Cloud computing is a promising low-cost frontier for distributed deep learning. However, as deep learning practitioners explore more complicated problems that require increasingly large datasets, the choice of where to store this training data can drastically affect both training time and training cost. For example, when using SGD-based algorithms to train a deep learning model, each GPU worker in the cluster needs access to a subset of the training data. Prior research often overlooks the problem of where to store the large amount of training data by implicitly assuming that data is available locally or via low latency network-based data storage [6, 20]. Such implicit assumptions often do not hold in a cloud-based training environment, where deep learning practitioners create and tear down dedicated GPU clusters on demand. Furthermore, in emerging training scenarios such as serverless-based training [5] (where workers only have access to ephemeral storage) or online learning [7] (where training data is collected in real-time), centralized storage such as cloud bucket storage remains the only option.

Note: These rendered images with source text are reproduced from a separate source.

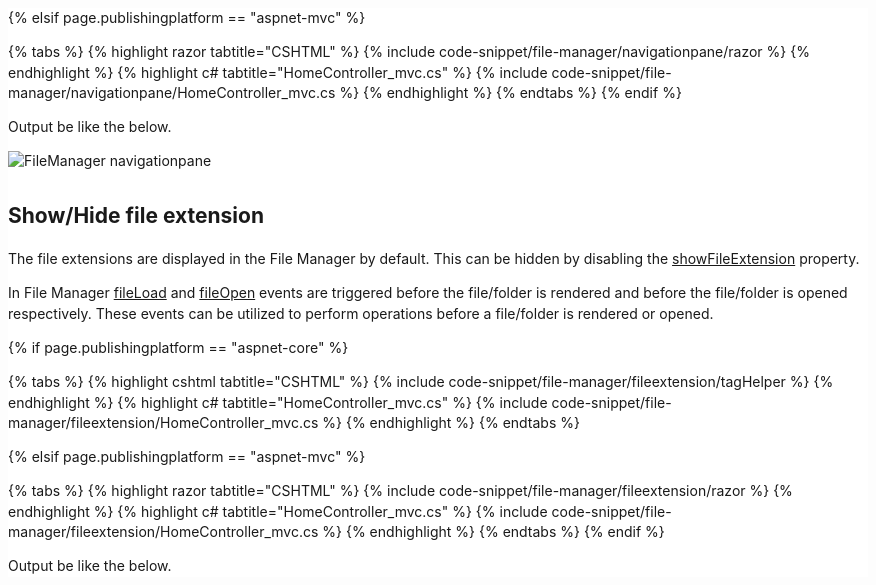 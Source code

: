 {% elsif page.publishingplatform == "aspnet-mvc" %}

{% tabs %}
{% highlight razor tabtitle="CSHTML" %}
{% include code-snippet/file-manager/navigationpane/razor %}
{% endhighlight %}
{% highlight c# tabtitle="HomeController_mvc.cs" %}
{% include code-snippet/file-manager/navigationpane/HomeController_mvc.cs %}
{% endhighlight %}
{% endtabs %}
{% endif %}



Output be like the below.

![FileManager navigationpane ](./images/navigationpane.PNG)

## Show/Hide file extension

The file extensions are displayed in the File Manager by default. This can be hidden by disabling the [showFileExtension](https://help.syncfusion.com/cr/aspnetcore-js2/Syncfusion.EJ2~Syncfusion.EJ2.FileManager.FileManager~ShowFileExtension.html) property.

In File Manager [fileLoad](https://help.syncfusion.com/cr/aspnetcore-js2/Syncfusion.EJ2~Syncfusion.EJ2.FileManager.FileManager~FileLoad.html) and [fileOpen](https://help.syncfusion.com/cr/aspnetcore-js2/Syncfusion.EJ2~Syncfusion.EJ2.FileManager.FileManager~FileOpen.html) events are triggered before the file/folder is rendered and before the file/folder is opened respectively. These events can be utilized to perform operations before a file/folder is rendered or opened.

{% if page.publishingplatform == "aspnet-core" %}

{% tabs %}
{% highlight cshtml tabtitle="CSHTML" %}
{% include code-snippet/file-manager/fileextension/tagHelper %}
{% endhighlight %}
{% highlight c# tabtitle="HomeController_mvc.cs" %}
{% include code-snippet/file-manager/fileextension/HomeController_mvc.cs %}
{% endhighlight %}
{% endtabs %}

{% elsif page.publishingplatform == "aspnet-mvc" %}

{% tabs %}
{% highlight razor tabtitle="CSHTML" %}
{% include code-snippet/file-manager/fileextension/razor %}
{% endhighlight %}
{% highlight c# tabtitle="HomeController_mvc.cs" %}
{% include code-snippet/file-manager/fileextension/HomeController_mvc.cs %}
{% endhighlight %}
{% endtabs %}
{% endif %}



Output be like the below.

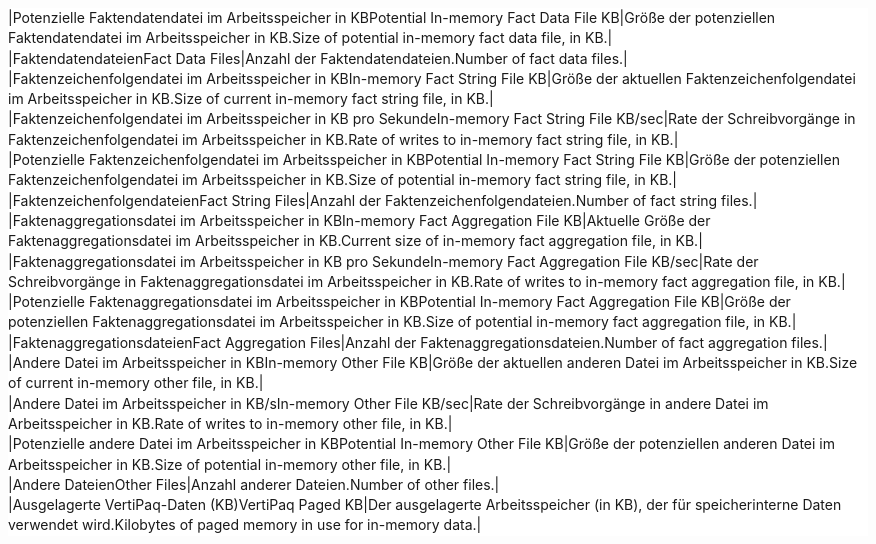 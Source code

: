 |<span data-ttu-id="cd046-438">Potenzielle Faktendatendatei im Arbeitsspeicher in KB</span><span class="sxs-lookup"><span data-stu-id="cd046-438">Potential In-memory Fact Data File KB</span></span>|<span data-ttu-id="cd046-439">Größe der potenziellen Faktendatendatei im Arbeitsspeicher in KB.</span><span class="sxs-lookup"><span data-stu-id="cd046-439">Size of potential in-memory fact data file, in KB.</span></span>|  
|<span data-ttu-id="cd046-440">Faktendatendateien</span><span class="sxs-lookup"><span data-stu-id="cd046-440">Fact Data Files</span></span>|<span data-ttu-id="cd046-441">Anzahl der Faktendatendateien.</span><span class="sxs-lookup"><span data-stu-id="cd046-441">Number of fact data files.</span></span>|  
|<span data-ttu-id="cd046-442">Faktenzeichenfolgendatei im Arbeitsspeicher in KB</span><span class="sxs-lookup"><span data-stu-id="cd046-442">In-memory Fact String File KB</span></span>|<span data-ttu-id="cd046-443">Größe der aktuellen Faktenzeichenfolgendatei im Arbeitsspeicher in KB.</span><span class="sxs-lookup"><span data-stu-id="cd046-443">Size of current in-memory fact string file, in KB.</span></span>|  
|<span data-ttu-id="cd046-444">Faktenzeichenfolgendatei im Arbeitsspeicher in KB pro Sekunde</span><span class="sxs-lookup"><span data-stu-id="cd046-444">In-memory Fact String File KB/sec</span></span>|<span data-ttu-id="cd046-445">Rate der Schreibvorgänge in Faktenzeichenfolgendatei im Arbeitsspeicher in KB.</span><span class="sxs-lookup"><span data-stu-id="cd046-445">Rate of writes to in-memory fact string file, in KB.</span></span>|  
|<span data-ttu-id="cd046-446">Potenzielle Faktenzeichenfolgendatei im Arbeitsspeicher in KB</span><span class="sxs-lookup"><span data-stu-id="cd046-446">Potential In-memory Fact String File KB</span></span>|<span data-ttu-id="cd046-447">Größe der potenziellen Faktenzeichenfolgendatei im Arbeitsspeicher in KB.</span><span class="sxs-lookup"><span data-stu-id="cd046-447">Size of potential in-memory fact string file, in KB.</span></span>|  
|<span data-ttu-id="cd046-448">Faktenzeichenfolgendateien</span><span class="sxs-lookup"><span data-stu-id="cd046-448">Fact String Files</span></span>|<span data-ttu-id="cd046-449">Anzahl der Faktenzeichenfolgendateien.</span><span class="sxs-lookup"><span data-stu-id="cd046-449">Number of fact string files.</span></span>|  
|<span data-ttu-id="cd046-450">Faktenaggregationsdatei im Arbeitsspeicher in KB</span><span class="sxs-lookup"><span data-stu-id="cd046-450">In-memory Fact Aggregation File KB</span></span>|<span data-ttu-id="cd046-451">Aktuelle Größe der Faktenaggregationsdatei im Arbeitsspeicher in KB.</span><span class="sxs-lookup"><span data-stu-id="cd046-451">Current size of in-memory fact aggregation file, in KB.</span></span>|  
|<span data-ttu-id="cd046-452">Faktenaggregationsdatei im Arbeitsspeicher in KB pro Sekunde</span><span class="sxs-lookup"><span data-stu-id="cd046-452">In-memory Fact Aggregation File KB/sec</span></span>|<span data-ttu-id="cd046-453">Rate der Schreibvorgänge in Faktenaggregationsdatei im Arbeitsspeicher in KB.</span><span class="sxs-lookup"><span data-stu-id="cd046-453">Rate of writes to in-memory fact aggregation file, in KB.</span></span>|  
|<span data-ttu-id="cd046-454">Potenzielle Faktenaggregationsdatei im Arbeitsspeicher in KB</span><span class="sxs-lookup"><span data-stu-id="cd046-454">Potential In-memory Fact Aggregation File KB</span></span>|<span data-ttu-id="cd046-455">Größe der potenziellen Faktenaggregationsdatei im Arbeitsspeicher in KB.</span><span class="sxs-lookup"><span data-stu-id="cd046-455">Size of potential in-memory fact aggregation file, in KB.</span></span>|  
|<span data-ttu-id="cd046-456">Faktenaggregationsdateien</span><span class="sxs-lookup"><span data-stu-id="cd046-456">Fact Aggregation Files</span></span>|<span data-ttu-id="cd046-457">Anzahl der Faktenaggregationsdateien.</span><span class="sxs-lookup"><span data-stu-id="cd046-457">Number of fact aggregation files.</span></span>|  
|<span data-ttu-id="cd046-458">Andere Datei im Arbeitsspeicher in KB</span><span class="sxs-lookup"><span data-stu-id="cd046-458">In-memory Other File KB</span></span>|<span data-ttu-id="cd046-459">Größe der aktuellen anderen Datei im Arbeitsspeicher in KB.</span><span class="sxs-lookup"><span data-stu-id="cd046-459">Size of current in-memory other file, in KB.</span></span>|  
|<span data-ttu-id="cd046-460">Andere Datei im Arbeitsspeicher in KB/s</span><span class="sxs-lookup"><span data-stu-id="cd046-460">In-memory Other File KB/sec</span></span>|<span data-ttu-id="cd046-461">Rate der Schreibvorgänge in andere Datei im Arbeitsspeicher in KB.</span><span class="sxs-lookup"><span data-stu-id="cd046-461">Rate of writes to in-memory other file, in KB.</span></span>|  
|<span data-ttu-id="cd046-462">Potenzielle andere Datei im Arbeitsspeicher in KB</span><span class="sxs-lookup"><span data-stu-id="cd046-462">Potential In-memory Other File KB</span></span>|<span data-ttu-id="cd046-463">Größe der potenziellen anderen Datei im Arbeitsspeicher in KB.</span><span class="sxs-lookup"><span data-stu-id="cd046-463">Size of potential in-memory other file, in KB.</span></span>|  
|<span data-ttu-id="cd046-464">Andere Dateien</span><span class="sxs-lookup"><span data-stu-id="cd046-464">Other Files</span></span>|<span data-ttu-id="cd046-465">Anzahl anderer Dateien.</span><span class="sxs-lookup"><span data-stu-id="cd046-465">Number of other files.</span></span>|  
|<span data-ttu-id="cd046-466">Ausgelagerte VertiPaq-Daten (KB)</span><span class="sxs-lookup"><span data-stu-id="cd046-466">VertiPaq Paged KB</span></span>|<span data-ttu-id="cd046-467">Der ausgelagerte Arbeitsspeicher (in KB), der für speicherinterne Daten verwendet wird.</span><span class="sxs-lookup"><span data-stu-id="cd046-467">Kilobytes of paged memory in use for in-memory data.</span></span>|   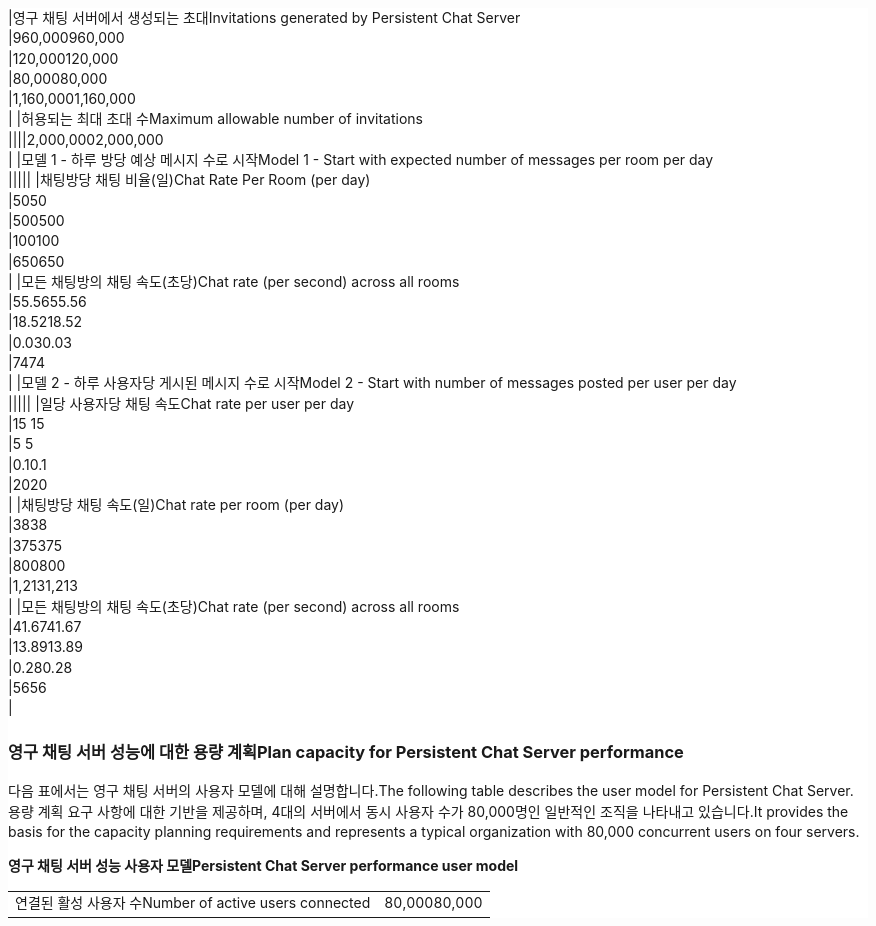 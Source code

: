 |<span data-ttu-id="93bc0-299">영구 채팅 서버에서 생성되는 초대</span><span class="sxs-lookup"><span data-stu-id="93bc0-299">Invitations generated by Persistent Chat Server</span></span>  <br/> |<span data-ttu-id="93bc0-300">960,000</span><span class="sxs-lookup"><span data-stu-id="93bc0-300">960,000</span></span>  <br/> |<span data-ttu-id="93bc0-301">120,000</span><span class="sxs-lookup"><span data-stu-id="93bc0-301">120,000</span></span>  <br/> |<span data-ttu-id="93bc0-302">80,000</span><span class="sxs-lookup"><span data-stu-id="93bc0-302">80,000</span></span>  <br/> |<span data-ttu-id="93bc0-303">1,160,000</span><span class="sxs-lookup"><span data-stu-id="93bc0-303">1,160,000</span></span>  <br/> |
|<span data-ttu-id="93bc0-304">허용되는 최대 초대 수</span><span class="sxs-lookup"><span data-stu-id="93bc0-304">Maximum allowable number of invitations</span></span>  <br/> ||||<span data-ttu-id="93bc0-305">2,000,000</span><span class="sxs-lookup"><span data-stu-id="93bc0-305">2,000,000</span></span>  <br/> |
|<span data-ttu-id="93bc0-306">모델 1 - 하루 방당 예상 메시지 수로 시작</span><span class="sxs-lookup"><span data-stu-id="93bc0-306">Model 1 - Start with expected number of messages per room per day</span></span>  <br/> |||||
|<span data-ttu-id="93bc0-307">채팅방당 채팅 비율(일)</span><span class="sxs-lookup"><span data-stu-id="93bc0-307">Chat Rate Per Room (per day)</span></span>  <br/> |<span data-ttu-id="93bc0-308">50</span><span class="sxs-lookup"><span data-stu-id="93bc0-308">50</span></span>  <br/> |<span data-ttu-id="93bc0-309">500</span><span class="sxs-lookup"><span data-stu-id="93bc0-309">500</span></span>  <br/> |<span data-ttu-id="93bc0-310">100</span><span class="sxs-lookup"><span data-stu-id="93bc0-310">100</span></span>  <br/> |<span data-ttu-id="93bc0-311">650</span><span class="sxs-lookup"><span data-stu-id="93bc0-311">650</span></span>  <br/> |
|<span data-ttu-id="93bc0-312">모든 채팅방의 채팅 속도(초당)</span><span class="sxs-lookup"><span data-stu-id="93bc0-312">Chat rate (per second) across all rooms</span></span>  <br/> |<span data-ttu-id="93bc0-313">55.56</span><span class="sxs-lookup"><span data-stu-id="93bc0-313">55.56</span></span>  <br/> |<span data-ttu-id="93bc0-314">18.52</span><span class="sxs-lookup"><span data-stu-id="93bc0-314">18.52</span></span>  <br/> |<span data-ttu-id="93bc0-315">0.03</span><span class="sxs-lookup"><span data-stu-id="93bc0-315">0.03</span></span>  <br/> |<span data-ttu-id="93bc0-316">74</span><span class="sxs-lookup"><span data-stu-id="93bc0-316">74</span></span>  <br/> |
|<span data-ttu-id="93bc0-317">모델 2 - 하루 사용자당 게시된 메시지 수로 시작</span><span class="sxs-lookup"><span data-stu-id="93bc0-317">Model 2 - Start with number of messages posted per user per day</span></span>  <br/> |||||
|<span data-ttu-id="93bc0-318">일당 사용자당 채팅 속도</span><span class="sxs-lookup"><span data-stu-id="93bc0-318">Chat rate per user per day</span></span>  <br/> |<span data-ttu-id="93bc0-319">15 </span><span class="sxs-lookup"><span data-stu-id="93bc0-319">15</span></span>  <br/> |<span data-ttu-id="93bc0-320">5 </span><span class="sxs-lookup"><span data-stu-id="93bc0-320">5</span></span>  <br/> |<span data-ttu-id="93bc0-321">0.1</span><span class="sxs-lookup"><span data-stu-id="93bc0-321">0.1</span></span>  <br/> |<span data-ttu-id="93bc0-322">20</span><span class="sxs-lookup"><span data-stu-id="93bc0-322">20</span></span>  <br/> |
|<span data-ttu-id="93bc0-323">채팅방당 채팅 속도(일)</span><span class="sxs-lookup"><span data-stu-id="93bc0-323">Chat rate per room (per day)</span></span>  <br/> |<span data-ttu-id="93bc0-324">38</span><span class="sxs-lookup"><span data-stu-id="93bc0-324">38</span></span>  <br/> |<span data-ttu-id="93bc0-325">375</span><span class="sxs-lookup"><span data-stu-id="93bc0-325">375</span></span>  <br/> |<span data-ttu-id="93bc0-326">800</span><span class="sxs-lookup"><span data-stu-id="93bc0-326">800</span></span>  <br/> |<span data-ttu-id="93bc0-327">1,213</span><span class="sxs-lookup"><span data-stu-id="93bc0-327">1,213</span></span>  <br/> |
|<span data-ttu-id="93bc0-328">모든 채팅방의 채팅 속도(초당)</span><span class="sxs-lookup"><span data-stu-id="93bc0-328">Chat rate (per second) across all rooms</span></span>  <br/> |<span data-ttu-id="93bc0-329">41.67</span><span class="sxs-lookup"><span data-stu-id="93bc0-329">41.67</span></span>  <br/> |<span data-ttu-id="93bc0-330">13.89</span><span class="sxs-lookup"><span data-stu-id="93bc0-330">13.89</span></span>  <br/> |<span data-ttu-id="93bc0-331">0.28</span><span class="sxs-lookup"><span data-stu-id="93bc0-331">0.28</span></span>  <br/> |<span data-ttu-id="93bc0-332">56</span><span class="sxs-lookup"><span data-stu-id="93bc0-332">56</span></span>  <br/> |
   
### <a name="plan-capacity-for-persistent-chat-server-performance"></a><span data-ttu-id="93bc0-333">영구 채팅 서버 성능에 대한 용량 계획</span><span class="sxs-lookup"><span data-stu-id="93bc0-333">Plan capacity for Persistent Chat Server performance</span></span>

<span data-ttu-id="93bc0-334">다음 표에서는 영구 채팅 서버의 사용자 모델에 대해 설명합니다.</span><span class="sxs-lookup"><span data-stu-id="93bc0-334">The following table describes the user model for Persistent Chat Server.</span></span> <span data-ttu-id="93bc0-335">용량 계획 요구 사항에 대한 기반을 제공하며, 4대의 서버에서 동시 사용자 수가 80,000명인 일반적인 조직을 나타내고 있습니다.</span><span class="sxs-lookup"><span data-stu-id="93bc0-335">It provides the basis for the capacity planning requirements and represents a typical organization with 80,000 concurrent users on four servers.</span></span>
  
<span data-ttu-id="93bc0-336">**영구 채팅 서버 성능 사용자 모델**</span><span class="sxs-lookup"><span data-stu-id="93bc0-336">**Persistent Chat Server performance user model**</span></span>

|||
|:-----|:-----|
|<span data-ttu-id="93bc0-337">연결된 활성 사용자 수</span><span class="sxs-lookup"><span data-stu-id="93bc0-337">Number of active users connected</span></span>  <br/> |<span data-ttu-id="93bc0-338">80,000</span><span class="sxs-lookup"><span data-stu-id="93bc0-338">80,000</span></span>  <br/> |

However, leveraging cloud bucket storage requires additional mechanisms to handle its inherent bandwidth constraints and to ensure a minimal performance penalty compared to training from disk.

Distributed deep learning requires that each node be able to access the training data, which can be accomplished through storing it locally ahead of time or accessing it from a remote store. In the latter case, workers may end up waiting a non-negligible amount of time for samples to download before they can continue training. While storing all training data locally ahead of time may seem an obvious solution, this is not always feasible. Storing the entire dataset on each node may be prohibitively expensive; the cost of doing so is proportional to the number of nodes it is stored on, while bucket storage requires only paying for storage once. Additionally, doing so may not be compatible with certain architectures. Serverless environments, for instance, may necessitate using bucket storage because they have limited, ephemeral storage, rather than large amounts of persistent storage [5, 3, 32, 16, 17]. Additionally, online learning can require large amounts of real-time data, making storage buckets an apt choice for cost-effectiveness and upload speed [7, 1, 25, 23].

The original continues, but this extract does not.